Nine days ago my life went into a tailspin. Being called to action I went into stress mode, meaning "no time to cry, too much to do" and that is how it has gone for these nine long days. Oh, I did cry , a tear here a sob there but..mostly I had to hold it. I feel now like I am waking up after a long drunk..not that I would know what that feels like but I can imagine. I am so tired. And so thankful.
When Jon called to say he was taking Gretchen to the hospital I was very concerned. When I heard they would medivac her to Norfolk..well, I was scared. Gretchen is one tough girl. Don't often get to see her cry. Watching her pant for breath and realizing that this was really serious was compounded by a doctor who said (in front of her) "Well, it could be we give her diuretics and she will be fine in a few days, or worst case we are looking at a heart transplant. This before she left The Outer Banks hospital and before the first test was run.
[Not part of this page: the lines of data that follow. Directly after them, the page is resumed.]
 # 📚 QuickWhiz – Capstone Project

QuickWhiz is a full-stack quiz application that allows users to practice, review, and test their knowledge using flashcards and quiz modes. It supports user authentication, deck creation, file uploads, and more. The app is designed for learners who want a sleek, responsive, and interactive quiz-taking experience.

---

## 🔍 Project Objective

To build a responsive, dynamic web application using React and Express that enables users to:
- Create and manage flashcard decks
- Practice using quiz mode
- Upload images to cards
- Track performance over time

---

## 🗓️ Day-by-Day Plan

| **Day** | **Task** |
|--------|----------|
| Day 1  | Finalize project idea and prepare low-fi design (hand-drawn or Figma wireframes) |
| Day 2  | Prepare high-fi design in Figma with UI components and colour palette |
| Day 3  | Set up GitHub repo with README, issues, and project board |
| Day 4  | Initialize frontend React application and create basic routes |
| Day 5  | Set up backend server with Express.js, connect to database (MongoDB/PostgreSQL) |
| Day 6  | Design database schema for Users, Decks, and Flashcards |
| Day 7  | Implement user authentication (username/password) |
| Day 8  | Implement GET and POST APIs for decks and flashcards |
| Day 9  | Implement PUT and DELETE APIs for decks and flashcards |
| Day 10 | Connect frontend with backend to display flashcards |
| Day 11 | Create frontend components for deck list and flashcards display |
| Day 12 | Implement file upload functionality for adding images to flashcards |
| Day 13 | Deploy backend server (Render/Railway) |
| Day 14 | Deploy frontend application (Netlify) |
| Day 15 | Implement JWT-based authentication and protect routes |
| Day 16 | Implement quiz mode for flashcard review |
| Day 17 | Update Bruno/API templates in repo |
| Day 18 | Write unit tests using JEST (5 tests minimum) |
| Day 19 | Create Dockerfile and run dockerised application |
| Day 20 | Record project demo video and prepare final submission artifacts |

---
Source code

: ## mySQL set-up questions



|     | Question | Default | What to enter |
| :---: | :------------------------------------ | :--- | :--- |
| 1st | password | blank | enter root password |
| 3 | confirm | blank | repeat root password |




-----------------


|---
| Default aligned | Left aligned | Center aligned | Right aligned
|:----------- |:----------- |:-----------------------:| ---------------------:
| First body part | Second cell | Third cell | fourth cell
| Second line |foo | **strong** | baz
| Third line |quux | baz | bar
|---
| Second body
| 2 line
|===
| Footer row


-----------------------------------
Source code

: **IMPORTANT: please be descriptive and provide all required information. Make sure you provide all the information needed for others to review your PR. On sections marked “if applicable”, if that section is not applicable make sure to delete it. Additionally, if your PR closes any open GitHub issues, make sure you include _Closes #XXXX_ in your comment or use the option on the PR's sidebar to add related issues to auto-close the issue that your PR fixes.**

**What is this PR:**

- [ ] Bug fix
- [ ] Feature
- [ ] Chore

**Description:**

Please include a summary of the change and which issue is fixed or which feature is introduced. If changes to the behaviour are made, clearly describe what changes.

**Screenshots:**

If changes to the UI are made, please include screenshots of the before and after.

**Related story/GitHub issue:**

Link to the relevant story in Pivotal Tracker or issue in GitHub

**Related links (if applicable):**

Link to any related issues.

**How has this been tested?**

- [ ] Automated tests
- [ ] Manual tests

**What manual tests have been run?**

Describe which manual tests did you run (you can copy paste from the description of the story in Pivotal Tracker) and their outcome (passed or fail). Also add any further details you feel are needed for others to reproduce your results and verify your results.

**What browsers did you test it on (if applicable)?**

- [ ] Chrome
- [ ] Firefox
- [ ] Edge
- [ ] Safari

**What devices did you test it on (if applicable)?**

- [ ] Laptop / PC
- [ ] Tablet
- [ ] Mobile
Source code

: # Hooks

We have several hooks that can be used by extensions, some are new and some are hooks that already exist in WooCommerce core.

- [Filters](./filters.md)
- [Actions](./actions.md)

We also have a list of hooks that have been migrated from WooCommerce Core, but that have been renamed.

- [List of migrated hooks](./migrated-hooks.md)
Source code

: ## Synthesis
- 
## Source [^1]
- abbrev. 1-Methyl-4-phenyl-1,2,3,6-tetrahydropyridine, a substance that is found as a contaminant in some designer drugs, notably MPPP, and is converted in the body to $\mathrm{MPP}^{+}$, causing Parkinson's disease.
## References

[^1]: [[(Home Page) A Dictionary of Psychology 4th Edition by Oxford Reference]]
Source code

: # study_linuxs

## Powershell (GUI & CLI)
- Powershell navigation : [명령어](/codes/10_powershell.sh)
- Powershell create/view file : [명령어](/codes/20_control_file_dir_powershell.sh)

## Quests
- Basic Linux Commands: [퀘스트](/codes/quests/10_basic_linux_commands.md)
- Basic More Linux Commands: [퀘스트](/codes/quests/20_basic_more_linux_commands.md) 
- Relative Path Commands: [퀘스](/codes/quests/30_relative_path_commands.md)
Remind me later about the letter the hospital will be receiving about this doctor.
Watching the helicopter take off and strapping my 8 day old baby in the car seat for the trip to Norfolk with Jon are all surreal memories at this time. I had run back home to retrieve the one bag of stored breast milk and wondered what we would do to fed baby Johanna after that ran out.
I can't remember arriving at Norfolk Sentura..yes I do..kinda..
I stayed with the baby in the waiting room and hauled her in the car seat with a big diaper bag and my purse around looking for a baby changing station. Then looking for a way to heat up her bottle. (She had never had one before..) Jon stayed with Gretchen and it was determined it was not her heart. (ok..no transplant ..good..) Not a blood clot..good. But she continued to get worse. I lugged the baby and all the baby gack up to the 6th floor where I was told we could get a room. I could get a room, the baby could not. So I continued to lug the baby and gack around and tried to get some formula for her. Sorry, no free samples without a doctor's orders. Somewhere in here my pastor shows up. And Jim. Cause no matter what, Jim always shows up. For every serious, scary, sad or happy event Jim is there. Pastor somehow gets us set up in the ICU waiting room which is much better than the ER waiting room.And there we wait. Jon manages to get formula where I could not and they give him diapers as well.Steve picks up the baby and me and we head back home leaving my daughter in the hands of her husband, the doctors and Harold-my angel whom I have asked to stay with her. I am aware that this is a part of a very real spiritual attack that my family has been under. I know who fights our battle for us but none the less I am frightened.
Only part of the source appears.